* What you have to do
Comb through the entries for "attribute" and pull out each line that holds it.

=======

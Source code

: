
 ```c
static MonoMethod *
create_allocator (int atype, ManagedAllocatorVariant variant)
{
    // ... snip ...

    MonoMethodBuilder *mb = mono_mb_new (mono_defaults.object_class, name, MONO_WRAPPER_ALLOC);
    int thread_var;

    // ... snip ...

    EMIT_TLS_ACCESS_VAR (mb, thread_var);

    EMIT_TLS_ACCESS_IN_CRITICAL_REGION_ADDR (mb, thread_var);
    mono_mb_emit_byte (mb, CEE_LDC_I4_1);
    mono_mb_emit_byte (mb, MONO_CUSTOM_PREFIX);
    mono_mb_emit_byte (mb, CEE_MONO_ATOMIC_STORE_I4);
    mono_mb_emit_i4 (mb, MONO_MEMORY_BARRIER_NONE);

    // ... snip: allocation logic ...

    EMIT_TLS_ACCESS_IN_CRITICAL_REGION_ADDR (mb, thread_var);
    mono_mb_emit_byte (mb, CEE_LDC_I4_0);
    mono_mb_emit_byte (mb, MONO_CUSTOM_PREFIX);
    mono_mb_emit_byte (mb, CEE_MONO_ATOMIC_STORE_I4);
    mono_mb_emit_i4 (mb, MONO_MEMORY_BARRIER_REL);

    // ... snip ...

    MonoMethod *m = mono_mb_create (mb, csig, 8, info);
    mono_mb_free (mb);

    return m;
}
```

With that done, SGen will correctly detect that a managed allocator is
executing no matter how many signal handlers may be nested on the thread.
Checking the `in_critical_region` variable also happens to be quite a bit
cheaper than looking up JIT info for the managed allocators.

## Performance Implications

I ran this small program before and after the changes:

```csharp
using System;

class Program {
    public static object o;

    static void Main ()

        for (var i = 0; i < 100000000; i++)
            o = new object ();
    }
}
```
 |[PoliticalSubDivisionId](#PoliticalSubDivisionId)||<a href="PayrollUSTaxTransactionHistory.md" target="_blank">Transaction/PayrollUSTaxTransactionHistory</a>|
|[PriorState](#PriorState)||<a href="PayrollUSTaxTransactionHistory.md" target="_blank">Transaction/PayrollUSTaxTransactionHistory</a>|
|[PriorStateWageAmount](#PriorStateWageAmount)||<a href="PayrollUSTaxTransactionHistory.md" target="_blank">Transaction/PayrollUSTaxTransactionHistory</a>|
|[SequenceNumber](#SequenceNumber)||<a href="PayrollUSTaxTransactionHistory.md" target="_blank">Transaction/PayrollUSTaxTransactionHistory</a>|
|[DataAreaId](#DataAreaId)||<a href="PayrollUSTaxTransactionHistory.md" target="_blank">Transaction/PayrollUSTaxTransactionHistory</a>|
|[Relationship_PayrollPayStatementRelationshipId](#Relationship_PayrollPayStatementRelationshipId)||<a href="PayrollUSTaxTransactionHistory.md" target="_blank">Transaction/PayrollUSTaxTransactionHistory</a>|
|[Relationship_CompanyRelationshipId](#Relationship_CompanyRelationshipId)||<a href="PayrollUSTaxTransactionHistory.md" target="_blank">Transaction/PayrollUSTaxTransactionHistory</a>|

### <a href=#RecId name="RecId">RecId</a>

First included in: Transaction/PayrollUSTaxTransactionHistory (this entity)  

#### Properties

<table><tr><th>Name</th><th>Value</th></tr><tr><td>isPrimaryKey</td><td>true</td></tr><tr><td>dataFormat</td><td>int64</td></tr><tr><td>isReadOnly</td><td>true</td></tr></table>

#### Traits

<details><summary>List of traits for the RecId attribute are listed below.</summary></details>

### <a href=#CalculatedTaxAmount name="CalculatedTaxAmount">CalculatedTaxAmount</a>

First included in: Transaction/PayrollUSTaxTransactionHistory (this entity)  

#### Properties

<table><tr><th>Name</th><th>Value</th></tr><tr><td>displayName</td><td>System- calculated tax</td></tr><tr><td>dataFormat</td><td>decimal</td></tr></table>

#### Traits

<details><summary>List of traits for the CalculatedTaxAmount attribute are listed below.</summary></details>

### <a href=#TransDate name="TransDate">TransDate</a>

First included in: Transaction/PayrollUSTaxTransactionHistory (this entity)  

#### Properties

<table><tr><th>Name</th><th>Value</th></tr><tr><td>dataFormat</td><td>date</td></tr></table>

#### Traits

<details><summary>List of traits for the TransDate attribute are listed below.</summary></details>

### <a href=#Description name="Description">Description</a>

=======

* Answer to the exercise
<details><summary>List of traits for the RecId attribute are listed below.</summary></details>
<details><summary>List of traits for the CalculatedTaxAmount attribute are listed below.</summary></details>
<details><summary>List of traits for the TransDate attribute are listed below.</summary></details>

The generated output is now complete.